# The problem
In the answer, give the entries below exactly, from the first line through the line with "This is the", with every picture omitted.
********************
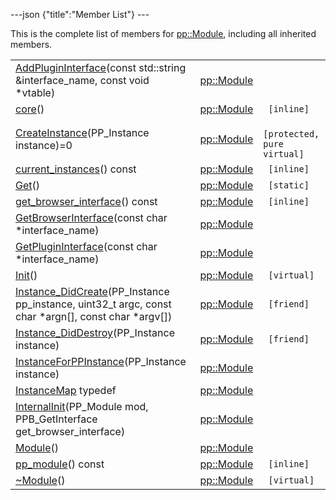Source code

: ---json {"title":"Member List"} ---

This is the complete list of members for <a href="/docs/native-client/pepper_stable/cpp/classpp_1_1_module/" class="el">pp::Module</a>, including all inherited members.

<table><tbody><tr class="odd"><td><a href="/docs/native-client/pepper_stable/cpp/classpp_1_1_module#aeddc6021140b4bdea3a83c36e7b8ec7e" class="el">AddPluginInterface</a>(const std::string &amp;interface_name, const void *vtable)</td><td><a href="/docs/native-client/pepper_stable/cpp/classpp_1_1_module/" class="el">pp::Module</a></td><td></td></tr><tr class="even"><td><a href="/docs/native-client/pepper_stable/cpp/classpp_1_1_module#afd1d02002faaa6a4531ad06ca0423c9f" class="el">core</a>()</td><td><a href="/docs/native-client/pepper_stable/cpp/classpp_1_1_module/" class="el">pp::Module</a></td><td><code> [inline]</code></td></tr><tr class="odd"><td><a href="/docs/native-client/pepper_stable/cpp/classpp_1_1_module#a648f236af50501bac40ce40296611825" class="el">CreateInstance</a>(PP_Instance instance)=0</td><td><a href="/docs/native-client/pepper_stable/cpp/classpp_1_1_module/" class="el">pp::Module</a></td><td><code> [protected, pure virtual]</code></td></tr><tr class="even"><td><a href="/docs/native-client/pepper_stable/cpp/classpp_1_1_module#a3b9ec2c079aa51ceeedfe98f4c9e1a98" class="el">current_instances</a>() const</td><td><a href="/docs/native-client/pepper_stable/cpp/classpp_1_1_module/" class="el">pp::Module</a></td><td><code> [inline]</code></td></tr><tr class="odd"><td><a href="/docs/native-client/pepper_stable/cpp/classpp_1_1_module#ac8cca5d744e812ec3221bc391086b026" class="el">Get</a>()</td><td><a href="/docs/native-client/pepper_stable/cpp/classpp_1_1_module/" class="el">pp::Module</a></td><td><code> [static]</code></td></tr><tr class="even"><td><a href="/docs/native-client/pepper_stable/cpp/classpp_1_1_module#a8955edbfec01524388338b440633850a" class="el">get_browser_interface</a>() const</td><td><a href="/docs/native-client/pepper_stable/cpp/classpp_1_1_module/" class="el">pp::Module</a></td><td><code> [inline]</code></td></tr><tr class="odd"><td><a href="/docs/native-client/pepper_stable/cpp/classpp_1_1_module#a2aece372fdef35ded56d69a4e881a376" class="el">GetBrowserInterface</a>(const char *interface_name)</td><td><a href="/docs/native-client/pepper_stable/cpp/classpp_1_1_module/" class="el">pp::Module</a></td><td></td></tr><tr class="even"><td><a href="/docs/native-client/pepper_stable/cpp/classpp_1_1_module#a8c8c946f741e140ff7dd21b36b1a42a5" class="el">GetPluginInterface</a>(const char *interface_name)</td><td><a href="/docs/native-client/pepper_stable/cpp/classpp_1_1_module/" class="el">pp::Module</a></td><td></td></tr><tr class="odd"><td><a href="/docs/native-client/pepper_stable/cpp/classpp_1_1_module#a873a824f0e462008d1167e34544ad360" class="el">Init</a>()</td><td><a href="/docs/native-client/pepper_stable/cpp/classpp_1_1_module/" class="el">pp::Module</a></td><td><code> [virtual]</code></td></tr><tr class="even"><td><a href="/docs/native-client/pepper_stable/cpp/classpp_1_1_module#ab0f2ba24fd03fa31fc2e47d4f8ceb158" class="el">Instance_DidCreate</a>(PP_Instance pp_instance, uint32_t argc, const char *argn[], const char *argv[])</td><td><a href="/docs/native-client/pepper_stable/cpp/classpp_1_1_module/" class="el">pp::Module</a></td><td><code> [friend]</code></td></tr><tr class="odd"><td><a href="/docs/native-client/pepper_stable/cpp/classpp_1_1_module#accf4ce5410f02db9c87dcca045043128" class="el">Instance_DidDestroy</a>(PP_Instance instance)</td><td><a href="/docs/native-client/pepper_stable/cpp/classpp_1_1_module/" class="el">pp::Module</a></td><td><code> [friend]</code></td></tr><tr class="even"><td><a href="/docs/native-client/pepper_stable/cpp/classpp_1_1_module#ab57a787b61cd72fdcea0d232ed88eaef" class="el">InstanceForPPInstance</a>(PP_Instance instance)</td><td><a href="/docs/native-client/pepper_stable/cpp/classpp_1_1_module/" class="el">pp::Module</a></td><td></td></tr><tr class="odd"><td><a href="/docs/native-client/pepper_stable/cpp/classpp_1_1_module#a47cd6188f0321e74b71126a5fd014b12" class="el">InstanceMap</a> typedef</td><td><a href="/docs/native-client/pepper_stable/cpp/classpp_1_1_module/" class="el">pp::Module</a></td><td></td></tr><tr class="even"><td><a href="/docs/native-client/pepper_stable/cpp/classpp_1_1_module#acd9a63a4b364c28abfeac39687f2fa1a" class="el">InternalInit</a>(PP_Module mod, PPB_GetInterface get_browser_interface)</td><td><a href="/docs/native-client/pepper_stable/cpp/classpp_1_1_module/" class="el">pp::Module</a></td><td></td></tr><tr class="odd"><td><a href="/docs/native-client/pepper_stable/cpp/classpp_1_1_module#a67b76ad37316a2e89ebd2902a6503686" class="el">Module</a>()</td><td><a href="/docs/native-client/pepper_stable/cpp/classpp_1_1_module/" class="el">pp::Module</a></td><td></td></tr><tr class="even"><td><a href="/docs/native-client/pepper_stable/cpp/classpp_1_1_module#a95bb3148c925f46938ee0f267b1c66e5" class="el">pp_module</a>() const</td><td><a href="/docs/native-client/pepper_stable/cpp/classpp_1_1_module/" class="el">pp::Module</a></td><td><code> [inline]</code></td></tr><tr class="odd"><td><a href="/docs/native-client/pepper_stable/cpp/classpp_1_1_module#ac3c912841726117a128d2e056f15210e" class="el">~Module</a>()</td><td><a href="/docs/native-client/pepper_stable/cpp/classpp_1_1_module/" class="el">pp::Module</a></td><td><code> [virtual]</code></td></tr></tbody></table>
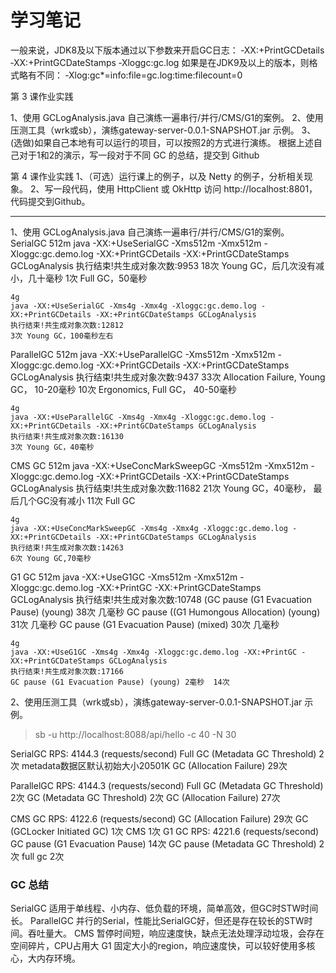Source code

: # 学习笔记 
一般来说，JDK8及以下版本通过以下参数来开启GC日志：
	‐XX:+PrintGCDetails ‐XX:+PrintGCDateStamps ‐Xloggc:gc.log
如果是在JDK9及以上的版本，则格式略有不同：
	‐Xlog:gc*=info:file=gc.log:time:filecount=0

第 3 课作业实践 

1、使用 GCLogAnalysis.java 自己演练一遍串行/并行/CMS/G1的案例。
2、使用压测工具（wrk或sb），演练gateway-server-0.0.1-SNAPSHOT.jar 示例。 
3、(选做)如果自己本地有可以运行的项目，可以按照2的方式进行演练。 
根据上述自己对于1和2的演示，写一段对于不同 GC 的总结，提交到 Github 

第 4 课作业实践
1、（可选）运行课上的例子，以及 Netty 的例子，分析相关现象。
2、写一段代码，使用 HttpClient 或 OkHttp 访问 http://localhost:8801，代码提交到Github。


 ---
1、使用 GCLogAnalysis.java 自己演练一遍串行/并行/CMS/G1的案例。 
SerialGC
	512m
	java -XX:+UseSerialGC -Xms512m -Xmx512m -Xloggc:gc.demo.log -XX:+PrintGCDetails -XX:+PrintGCDateStamps GCLogAnalysis
	执行结束!共生成对象次数:9953
	18次 Young GC，后几次没有减小，几十毫秒
	1次 Full GC，50毫秒
	
	4g
	java -XX:+UseSerialGC -Xms4g -Xmx4g -Xloggc:gc.demo.log -XX:+PrintGCDetails -XX:+PrintGCDateStamps GCLogAnalysis
	执行结束!共生成对象次数:12812
	3次 Young GC，100毫秒左右

ParallelGC
	512m
	java -XX:+UseParallelGC -Xms512m -Xmx512m -Xloggc:gc.demo.log -XX:+PrintGCDetails -XX:+PrintGCDateStamps GCLogAnalysis
	执行结束!共生成对象次数:9437
	33次 Allocation Failure, Young GC， 10-20毫秒
	10次 Ergonomics, Full GC， 40-50毫秒
	
	4g
	java -XX:+UseParallelGC -Xms4g -Xmx4g -Xloggc:gc.demo.log -XX:+PrintGCDetails -XX:+PrintGCDateStamps GCLogAnalysis
	执行结束!共生成对象次数:16130
	3次 Young GC，40毫秒

CMS GC
	512m
	java -XX:+UseConcMarkSweepGC -Xms512m -Xmx512m -Xloggc:gc.demo.log -XX:+PrintGCDetails -XX:+PrintGCDateStamps GCLogAnalysis
	执行结束!共生成对象次数:11682
	21次 Young GC，40毫秒， 最后几个GC没有减小
	11次 Full GC
	
	4g
	java -XX:+UseConcMarkSweepGC -Xms4g -Xmx4g -Xloggc:gc.demo.log -XX:+PrintGCDetails -XX:+PrintGCDateStamps GCLogAnalysis
	执行结束!共生成对象次数:14263
	6次 Young GC,70毫秒

G1 GC
	512m
	java -XX:+UseG1GC -Xms512m -Xmx512m -Xloggc:gc.demo.log -XX:+PrintGC -XX:+PrintGCDateStamps GCLogAnalysis
	执行结束!共生成对象次数:10748
	(GC pause (G1 Evacuation Pause) (young) 38次 几毫秒
	GC pause ((G1 Humongous Allocation) (young) 31次 几毫秒
	GC pause (G1 Evacuation Pause) (mixed) 30次 几毫秒

	4g
	java -XX:+UseG1GC -Xms4g -Xmx4g -Xloggc:gc.demo.log -XX:+PrintGC -XX:+PrintGCDateStamps GCLogAnalysis
	执行结束!共生成对象次数:17166
	GC pause (G1 Evacuation Pause) (young) 2毫秒  14次
	
2、使用压测工具（wrk或sb），演练gateway-server-0.0.1-SNAPSHOT.jar 示例。
>sb -u http://localhost:8088/api/hello -c 40 -N 30

SerialGC
	RPS: 4144.3 (requests/second)
	Full GC (Metadata GC Threshold) 2次  metadata数据区默认初始大小20501K 
	GC (Allocation Failure) 29次

ParallelGC
	RPS: 4144.3 (requests/second)
	Full GC (Metadata GC Threshold) 2次
	GC (Metadata GC Threshold) 2次
	GC (Allocation Failure) 27次

CMS GC
	RPS: 4122.6 (requests/second)
	GC (Allocation Failure) 29次
	GC (GCLocker Initiated GC) 1次
	CMS 1次
G1 GC
	RPS: 4221.6 (requests/second)
	GC pause (G1 Evacuation Pause) 14次
	GC pause (Metadata GC Threshold) 2次
	full gc 2次
### GC 总结 
SerialGC
	适用于单线程、小内存、低负载的环境，简单高效，但GC时STW时间长。
ParallelGC
	并行的Serial，性能比SerialGC好，但还是存在较长的STW时间。吞吐量大。
CMS
	暂停时间短，响应速度快，缺点无法处理浮动垃圾，会存在空间碎片，CPU占用大
G1
	固定大小的region，响应速度快，可以较好使用多核心，大内存环境。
********************
# Task result
Source code

: ---json {"title":"Member List"} ---

This is the complete list of members for <a href="/docs/native-client/pepper_stable/cpp/classpp_1_1_module/" class="el">pp::Module</a>, including all inherited members.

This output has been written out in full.